George R.R. Martin's A FEAST FOR CROWS



Oh my goodness.

I was warned starting in on A Feast For Crows that it was a slow burn, that some elements would be missing, that it was going to be fundamentally different from the three books preceding it, but no amount of warning could prepare me for what Joel of Oak Park, IL illuminated so brilliantly in his Good Reads review of the book, which can be found here. Go have a look. I'll wait.

Nor is that stunning dadaist triumph in any way a satire or exaggeration. That line, repeated to the point of being felt as a bludgeon, really does appear at least that many times in A Feast for Crows, spoken by a character who has already been established in prior novels in A Song of Ice and Fire as being more than a bit stolid. Monomaniacally now she has set off on the last shred of her quest to keep the last fragments of her promises, and we are dragged along for every excruciating step of her plodding journey. A far cry from what I've lauded in the prior three books? Yes it is.

Fortunately that is not all there is to A Feast for Crows, but it is a strong indicator that the crows have not left us much in this case.

George R.R. Martin apparently got carried away in continuing his thumping great series beyond A Storm of Swords, so much so that he decided at some point to cut the next book in two, and, furthermore, not simply to stop halfway through the story he had spun out for A Feast for Crows but to excise wholly entire story lines and move them to a future book. Many beloved characters have been hanging from many cliffs for many years now, and A Feast for Crows left them hanging; many get barely a mention in this book.

What we get instead are a spate of minor characters, new and old, taking center stage in ways both good and, as I complained of above, bad -- and also what perhaps saves this novel from feeling completely like filler, the comeuppance of a villainess who is perhaps the only figure in the book that Martin has left as a completely hateable figure, a woman who spent so much time and energy scheming to take power that she didn't leave any over for deciding what to do with that power once she had it -- apart from Making Them Pay, of course. Her unraveling is told with great skill and is enjoyable to watch, and even here, in the final moments of the decline and fall of a pretty much unvarnished villain, Martin manages to wring from us a bit of sympathy for her. But just a bit.

Meanwhile another seeming villain appears poised to actually become the hero of the epic overall, which is not something I would have predicted in the early days when I started this series.
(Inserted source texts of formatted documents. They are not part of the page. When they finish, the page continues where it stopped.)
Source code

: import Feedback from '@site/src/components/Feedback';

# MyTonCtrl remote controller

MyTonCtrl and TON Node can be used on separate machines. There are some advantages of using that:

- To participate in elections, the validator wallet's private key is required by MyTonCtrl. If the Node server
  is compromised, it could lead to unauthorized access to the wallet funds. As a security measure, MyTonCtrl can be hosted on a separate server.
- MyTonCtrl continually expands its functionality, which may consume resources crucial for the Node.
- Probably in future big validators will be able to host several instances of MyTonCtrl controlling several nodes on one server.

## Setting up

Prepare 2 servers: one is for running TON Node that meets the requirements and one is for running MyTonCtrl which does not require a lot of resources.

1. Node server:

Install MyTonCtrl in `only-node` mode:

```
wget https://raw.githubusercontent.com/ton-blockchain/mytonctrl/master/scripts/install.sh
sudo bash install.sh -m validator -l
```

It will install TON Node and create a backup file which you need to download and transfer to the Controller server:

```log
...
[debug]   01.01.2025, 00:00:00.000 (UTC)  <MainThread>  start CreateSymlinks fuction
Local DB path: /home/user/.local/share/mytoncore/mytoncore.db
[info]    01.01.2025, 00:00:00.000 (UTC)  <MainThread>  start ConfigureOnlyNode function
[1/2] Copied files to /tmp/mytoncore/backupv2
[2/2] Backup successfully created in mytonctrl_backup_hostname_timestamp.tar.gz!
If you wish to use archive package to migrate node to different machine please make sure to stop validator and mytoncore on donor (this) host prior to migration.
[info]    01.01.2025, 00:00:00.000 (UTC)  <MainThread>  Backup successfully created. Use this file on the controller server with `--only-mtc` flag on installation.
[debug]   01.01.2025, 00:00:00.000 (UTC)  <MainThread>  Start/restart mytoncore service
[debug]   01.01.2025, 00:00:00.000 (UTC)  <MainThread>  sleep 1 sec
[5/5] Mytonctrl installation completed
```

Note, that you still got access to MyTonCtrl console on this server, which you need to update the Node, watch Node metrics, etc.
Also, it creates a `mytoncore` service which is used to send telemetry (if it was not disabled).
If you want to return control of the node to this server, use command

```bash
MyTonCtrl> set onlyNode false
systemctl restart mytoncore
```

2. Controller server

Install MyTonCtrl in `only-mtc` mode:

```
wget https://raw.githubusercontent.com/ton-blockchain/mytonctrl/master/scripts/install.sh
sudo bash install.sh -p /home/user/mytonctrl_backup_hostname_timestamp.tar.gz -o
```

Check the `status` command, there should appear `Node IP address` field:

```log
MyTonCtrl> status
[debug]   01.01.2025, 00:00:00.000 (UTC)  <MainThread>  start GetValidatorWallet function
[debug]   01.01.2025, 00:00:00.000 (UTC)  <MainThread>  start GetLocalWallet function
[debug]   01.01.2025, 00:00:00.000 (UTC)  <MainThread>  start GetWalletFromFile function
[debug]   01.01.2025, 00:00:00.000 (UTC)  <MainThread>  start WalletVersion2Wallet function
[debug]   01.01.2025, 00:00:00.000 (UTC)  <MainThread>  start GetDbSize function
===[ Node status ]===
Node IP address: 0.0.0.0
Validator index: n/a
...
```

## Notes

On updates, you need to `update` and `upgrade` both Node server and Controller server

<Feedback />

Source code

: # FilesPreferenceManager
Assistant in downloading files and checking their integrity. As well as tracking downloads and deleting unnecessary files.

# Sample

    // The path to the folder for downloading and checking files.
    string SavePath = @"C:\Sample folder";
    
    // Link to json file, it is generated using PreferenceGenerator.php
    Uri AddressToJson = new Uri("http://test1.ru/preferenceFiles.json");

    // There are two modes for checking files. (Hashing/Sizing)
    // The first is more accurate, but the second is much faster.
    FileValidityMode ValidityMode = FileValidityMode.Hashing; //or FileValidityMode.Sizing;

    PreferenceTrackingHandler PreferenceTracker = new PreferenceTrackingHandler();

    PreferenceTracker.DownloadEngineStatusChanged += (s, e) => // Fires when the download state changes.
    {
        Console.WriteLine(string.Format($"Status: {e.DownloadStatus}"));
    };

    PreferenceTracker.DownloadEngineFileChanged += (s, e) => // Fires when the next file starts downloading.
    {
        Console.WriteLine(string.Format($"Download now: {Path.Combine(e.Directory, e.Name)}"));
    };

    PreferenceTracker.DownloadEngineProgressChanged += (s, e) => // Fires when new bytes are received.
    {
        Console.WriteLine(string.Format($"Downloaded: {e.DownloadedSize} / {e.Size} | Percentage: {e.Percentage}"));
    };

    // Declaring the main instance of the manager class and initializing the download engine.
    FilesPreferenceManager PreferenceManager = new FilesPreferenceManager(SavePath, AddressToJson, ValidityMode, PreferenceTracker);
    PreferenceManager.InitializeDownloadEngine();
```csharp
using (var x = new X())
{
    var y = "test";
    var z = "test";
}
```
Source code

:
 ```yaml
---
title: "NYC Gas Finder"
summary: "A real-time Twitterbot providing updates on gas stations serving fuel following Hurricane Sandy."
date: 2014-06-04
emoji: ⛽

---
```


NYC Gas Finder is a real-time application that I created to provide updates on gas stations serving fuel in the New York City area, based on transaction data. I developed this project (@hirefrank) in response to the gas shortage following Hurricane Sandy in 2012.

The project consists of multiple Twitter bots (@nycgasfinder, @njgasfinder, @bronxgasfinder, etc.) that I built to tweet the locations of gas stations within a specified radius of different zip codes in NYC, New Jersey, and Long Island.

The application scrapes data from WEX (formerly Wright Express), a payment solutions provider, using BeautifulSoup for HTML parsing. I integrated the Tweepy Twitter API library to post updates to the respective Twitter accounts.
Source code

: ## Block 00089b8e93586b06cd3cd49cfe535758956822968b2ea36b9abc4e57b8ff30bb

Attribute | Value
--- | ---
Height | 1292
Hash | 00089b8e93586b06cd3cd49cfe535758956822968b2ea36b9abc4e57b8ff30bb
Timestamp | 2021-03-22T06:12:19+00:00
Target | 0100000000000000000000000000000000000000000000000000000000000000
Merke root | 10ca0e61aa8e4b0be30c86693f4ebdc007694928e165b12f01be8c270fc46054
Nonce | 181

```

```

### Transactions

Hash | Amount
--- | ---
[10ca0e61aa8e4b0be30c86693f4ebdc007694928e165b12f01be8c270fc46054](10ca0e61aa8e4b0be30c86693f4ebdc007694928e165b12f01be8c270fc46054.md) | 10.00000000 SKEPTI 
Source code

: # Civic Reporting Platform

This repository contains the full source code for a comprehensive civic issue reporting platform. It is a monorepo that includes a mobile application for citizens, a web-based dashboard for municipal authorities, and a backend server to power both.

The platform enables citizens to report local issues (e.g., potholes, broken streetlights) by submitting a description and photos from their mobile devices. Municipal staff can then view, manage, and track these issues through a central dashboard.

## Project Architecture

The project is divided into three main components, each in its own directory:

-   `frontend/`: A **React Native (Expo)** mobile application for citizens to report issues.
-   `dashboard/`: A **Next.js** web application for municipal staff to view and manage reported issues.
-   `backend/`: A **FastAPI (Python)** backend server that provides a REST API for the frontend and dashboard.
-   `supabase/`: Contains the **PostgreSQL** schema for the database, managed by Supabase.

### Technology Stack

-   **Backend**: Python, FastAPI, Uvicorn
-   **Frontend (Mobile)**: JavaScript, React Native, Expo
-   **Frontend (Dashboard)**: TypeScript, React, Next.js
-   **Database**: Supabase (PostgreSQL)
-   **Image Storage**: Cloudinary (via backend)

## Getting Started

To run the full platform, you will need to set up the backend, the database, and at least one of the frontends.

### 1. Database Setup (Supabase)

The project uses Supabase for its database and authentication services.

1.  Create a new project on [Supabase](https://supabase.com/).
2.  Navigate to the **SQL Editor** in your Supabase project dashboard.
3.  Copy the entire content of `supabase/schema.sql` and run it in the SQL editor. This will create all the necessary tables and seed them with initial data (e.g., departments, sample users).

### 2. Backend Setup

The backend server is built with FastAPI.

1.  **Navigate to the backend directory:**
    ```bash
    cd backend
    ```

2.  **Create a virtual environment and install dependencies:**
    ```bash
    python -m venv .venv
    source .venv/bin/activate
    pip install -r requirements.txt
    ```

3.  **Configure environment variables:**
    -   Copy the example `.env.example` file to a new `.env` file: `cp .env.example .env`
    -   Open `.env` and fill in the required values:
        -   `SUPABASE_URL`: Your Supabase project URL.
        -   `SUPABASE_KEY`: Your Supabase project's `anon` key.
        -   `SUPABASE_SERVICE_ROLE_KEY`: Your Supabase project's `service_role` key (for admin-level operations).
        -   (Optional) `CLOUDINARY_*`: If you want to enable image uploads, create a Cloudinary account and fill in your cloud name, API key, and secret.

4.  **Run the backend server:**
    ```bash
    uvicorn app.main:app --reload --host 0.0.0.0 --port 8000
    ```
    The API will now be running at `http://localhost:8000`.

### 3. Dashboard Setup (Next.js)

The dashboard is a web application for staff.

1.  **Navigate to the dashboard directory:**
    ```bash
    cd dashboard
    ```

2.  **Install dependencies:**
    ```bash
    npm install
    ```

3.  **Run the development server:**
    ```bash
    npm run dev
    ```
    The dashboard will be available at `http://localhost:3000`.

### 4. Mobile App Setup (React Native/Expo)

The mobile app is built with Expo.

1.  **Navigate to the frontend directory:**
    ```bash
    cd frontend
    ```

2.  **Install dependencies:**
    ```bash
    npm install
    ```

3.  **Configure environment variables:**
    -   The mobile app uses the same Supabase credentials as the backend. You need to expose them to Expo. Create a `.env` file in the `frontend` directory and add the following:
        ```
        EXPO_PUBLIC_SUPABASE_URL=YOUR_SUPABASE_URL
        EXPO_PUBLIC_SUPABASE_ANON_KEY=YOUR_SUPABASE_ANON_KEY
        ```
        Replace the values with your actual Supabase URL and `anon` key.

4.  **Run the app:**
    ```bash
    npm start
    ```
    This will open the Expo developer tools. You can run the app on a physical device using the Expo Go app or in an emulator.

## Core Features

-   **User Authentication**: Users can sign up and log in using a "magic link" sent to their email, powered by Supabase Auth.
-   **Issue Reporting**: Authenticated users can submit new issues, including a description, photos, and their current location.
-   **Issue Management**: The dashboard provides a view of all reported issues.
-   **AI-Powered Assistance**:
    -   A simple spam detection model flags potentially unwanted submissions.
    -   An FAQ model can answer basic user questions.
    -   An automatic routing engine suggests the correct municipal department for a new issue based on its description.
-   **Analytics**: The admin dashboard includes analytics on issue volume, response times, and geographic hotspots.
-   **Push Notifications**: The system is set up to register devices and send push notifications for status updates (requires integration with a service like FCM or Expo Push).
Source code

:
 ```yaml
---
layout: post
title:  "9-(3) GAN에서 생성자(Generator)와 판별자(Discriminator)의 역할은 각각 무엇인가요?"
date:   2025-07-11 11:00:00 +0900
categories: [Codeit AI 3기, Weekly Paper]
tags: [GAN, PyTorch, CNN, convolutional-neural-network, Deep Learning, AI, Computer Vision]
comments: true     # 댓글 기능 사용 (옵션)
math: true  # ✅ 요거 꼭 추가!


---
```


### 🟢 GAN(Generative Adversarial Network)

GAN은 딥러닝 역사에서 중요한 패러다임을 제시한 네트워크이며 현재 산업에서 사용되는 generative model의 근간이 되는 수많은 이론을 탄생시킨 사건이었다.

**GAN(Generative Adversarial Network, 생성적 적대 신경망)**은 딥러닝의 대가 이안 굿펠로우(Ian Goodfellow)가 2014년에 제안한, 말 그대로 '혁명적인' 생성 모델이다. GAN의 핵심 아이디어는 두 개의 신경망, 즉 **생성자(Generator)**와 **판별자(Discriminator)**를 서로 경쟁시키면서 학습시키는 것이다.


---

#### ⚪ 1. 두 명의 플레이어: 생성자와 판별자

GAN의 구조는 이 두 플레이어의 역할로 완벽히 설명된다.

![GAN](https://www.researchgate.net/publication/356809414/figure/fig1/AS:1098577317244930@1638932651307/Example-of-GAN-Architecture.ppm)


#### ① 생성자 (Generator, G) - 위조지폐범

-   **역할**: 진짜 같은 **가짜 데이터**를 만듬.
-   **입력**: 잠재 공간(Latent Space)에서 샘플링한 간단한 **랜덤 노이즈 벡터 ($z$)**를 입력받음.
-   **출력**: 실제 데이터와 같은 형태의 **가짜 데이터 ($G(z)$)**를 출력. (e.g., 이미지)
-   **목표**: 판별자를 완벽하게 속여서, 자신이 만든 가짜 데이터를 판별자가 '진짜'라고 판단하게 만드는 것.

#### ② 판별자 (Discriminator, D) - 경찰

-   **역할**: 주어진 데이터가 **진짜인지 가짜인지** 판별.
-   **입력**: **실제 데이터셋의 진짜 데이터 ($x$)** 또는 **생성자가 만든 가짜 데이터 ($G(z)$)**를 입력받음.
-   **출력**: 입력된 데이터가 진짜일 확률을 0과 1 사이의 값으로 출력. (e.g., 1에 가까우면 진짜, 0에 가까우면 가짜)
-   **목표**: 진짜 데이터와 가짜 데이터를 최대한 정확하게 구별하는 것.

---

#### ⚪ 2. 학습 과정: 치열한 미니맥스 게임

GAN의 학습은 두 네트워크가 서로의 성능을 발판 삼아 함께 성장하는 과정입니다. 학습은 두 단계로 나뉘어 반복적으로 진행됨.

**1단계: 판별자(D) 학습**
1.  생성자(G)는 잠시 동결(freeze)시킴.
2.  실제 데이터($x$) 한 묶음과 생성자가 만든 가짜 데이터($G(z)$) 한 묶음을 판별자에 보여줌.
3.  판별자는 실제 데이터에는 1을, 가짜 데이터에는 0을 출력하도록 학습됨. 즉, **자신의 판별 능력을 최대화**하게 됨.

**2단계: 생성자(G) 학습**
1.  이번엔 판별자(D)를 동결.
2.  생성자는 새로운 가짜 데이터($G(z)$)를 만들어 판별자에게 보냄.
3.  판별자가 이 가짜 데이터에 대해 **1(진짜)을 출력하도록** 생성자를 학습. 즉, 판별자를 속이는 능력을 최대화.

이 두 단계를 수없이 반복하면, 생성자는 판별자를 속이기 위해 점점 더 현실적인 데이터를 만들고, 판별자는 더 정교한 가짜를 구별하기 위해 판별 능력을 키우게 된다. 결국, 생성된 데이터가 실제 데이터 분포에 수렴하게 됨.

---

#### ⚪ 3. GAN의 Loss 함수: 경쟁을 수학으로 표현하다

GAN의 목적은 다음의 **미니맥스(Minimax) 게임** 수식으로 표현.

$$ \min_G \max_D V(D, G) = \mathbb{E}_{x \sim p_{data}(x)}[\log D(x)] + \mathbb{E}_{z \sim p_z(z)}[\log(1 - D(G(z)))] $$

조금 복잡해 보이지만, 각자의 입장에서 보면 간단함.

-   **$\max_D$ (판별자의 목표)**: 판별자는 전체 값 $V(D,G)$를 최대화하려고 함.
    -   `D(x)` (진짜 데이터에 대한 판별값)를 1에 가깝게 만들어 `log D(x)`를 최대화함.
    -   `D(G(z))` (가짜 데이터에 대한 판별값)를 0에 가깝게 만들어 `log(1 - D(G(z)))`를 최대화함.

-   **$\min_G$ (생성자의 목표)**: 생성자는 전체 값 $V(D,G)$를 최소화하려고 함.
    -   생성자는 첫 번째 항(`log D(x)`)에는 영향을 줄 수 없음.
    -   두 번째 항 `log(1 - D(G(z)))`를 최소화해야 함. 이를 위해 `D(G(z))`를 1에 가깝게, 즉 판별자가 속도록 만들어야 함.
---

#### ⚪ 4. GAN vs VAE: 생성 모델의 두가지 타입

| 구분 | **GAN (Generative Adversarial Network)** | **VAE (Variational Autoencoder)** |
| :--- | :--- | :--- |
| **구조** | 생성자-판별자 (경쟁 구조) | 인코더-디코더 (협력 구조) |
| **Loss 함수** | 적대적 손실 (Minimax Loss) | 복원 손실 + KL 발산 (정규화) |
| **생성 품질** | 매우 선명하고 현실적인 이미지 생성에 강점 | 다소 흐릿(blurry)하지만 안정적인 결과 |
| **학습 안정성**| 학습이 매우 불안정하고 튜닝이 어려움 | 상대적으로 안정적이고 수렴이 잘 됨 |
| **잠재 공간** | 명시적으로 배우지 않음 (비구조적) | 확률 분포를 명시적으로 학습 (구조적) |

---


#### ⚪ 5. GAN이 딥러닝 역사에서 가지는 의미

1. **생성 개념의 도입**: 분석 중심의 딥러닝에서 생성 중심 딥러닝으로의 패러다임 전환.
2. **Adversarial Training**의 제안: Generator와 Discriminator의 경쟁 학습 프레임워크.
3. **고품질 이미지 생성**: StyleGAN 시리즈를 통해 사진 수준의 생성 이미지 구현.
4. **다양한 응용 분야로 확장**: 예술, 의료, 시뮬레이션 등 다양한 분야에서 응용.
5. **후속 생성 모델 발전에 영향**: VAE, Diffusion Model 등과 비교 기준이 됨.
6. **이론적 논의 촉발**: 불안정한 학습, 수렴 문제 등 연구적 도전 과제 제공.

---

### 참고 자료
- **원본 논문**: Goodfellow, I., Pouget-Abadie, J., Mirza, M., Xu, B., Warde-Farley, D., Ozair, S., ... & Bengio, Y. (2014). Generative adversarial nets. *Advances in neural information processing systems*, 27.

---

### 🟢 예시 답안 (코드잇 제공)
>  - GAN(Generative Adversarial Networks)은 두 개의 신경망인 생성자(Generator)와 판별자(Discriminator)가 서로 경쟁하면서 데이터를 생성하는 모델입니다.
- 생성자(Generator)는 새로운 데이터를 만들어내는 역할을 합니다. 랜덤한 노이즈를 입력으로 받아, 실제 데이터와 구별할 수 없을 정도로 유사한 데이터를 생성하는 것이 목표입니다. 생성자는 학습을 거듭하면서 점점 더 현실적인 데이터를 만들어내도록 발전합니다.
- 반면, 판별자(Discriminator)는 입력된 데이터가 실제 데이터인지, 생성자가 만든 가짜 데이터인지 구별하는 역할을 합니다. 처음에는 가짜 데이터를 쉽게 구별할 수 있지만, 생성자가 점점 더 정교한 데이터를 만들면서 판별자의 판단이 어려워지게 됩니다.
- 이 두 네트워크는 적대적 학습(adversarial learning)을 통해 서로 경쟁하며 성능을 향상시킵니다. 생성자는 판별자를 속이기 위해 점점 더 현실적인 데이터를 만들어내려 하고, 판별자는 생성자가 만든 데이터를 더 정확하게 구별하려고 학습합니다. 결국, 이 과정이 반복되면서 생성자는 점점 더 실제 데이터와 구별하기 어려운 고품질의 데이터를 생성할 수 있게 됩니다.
This character's turn has been so subtle I didn't see it coming for a long time either. Bravo!

Alas, I still feel the impulse to cry foul. George R.R. Martin is not a young man and there are two more volumes to go after the next, A Dance with Dragons sees daylight in July, and I feel like he was coasting here. Extremely repetitive dialogue aside, the storyline in which one maid quests after another (especially since the reader is fully aware of the fate of that other) is still one this story could have done very well without, and while I can confess to have had a certain curiosity about a realm within the Seven Kingdoms of Westeros which had only gotten off-hand references before, the chapters set there and the personalities illuminated generally bored me. Perhaps I merely suffer from plot fatigue at this point?

At least there wasn't too much religious nonsense of the kind I complained of in A Storm of Swords, though it was a resurgence of fanaticism within the state religion that proved our villainess' undoing. This is cause for concern, though, as with her effectively neutralized I suspect that the last big secular storyline has concluded and the remaining three books will now romp through all the jihads and counter-jihads the prior four have set the stage for. I really hope that doesn't happen, but am pessimistic. This is fantasy, after all.

But so, what color is Sansa Stark's hair again? Ugh...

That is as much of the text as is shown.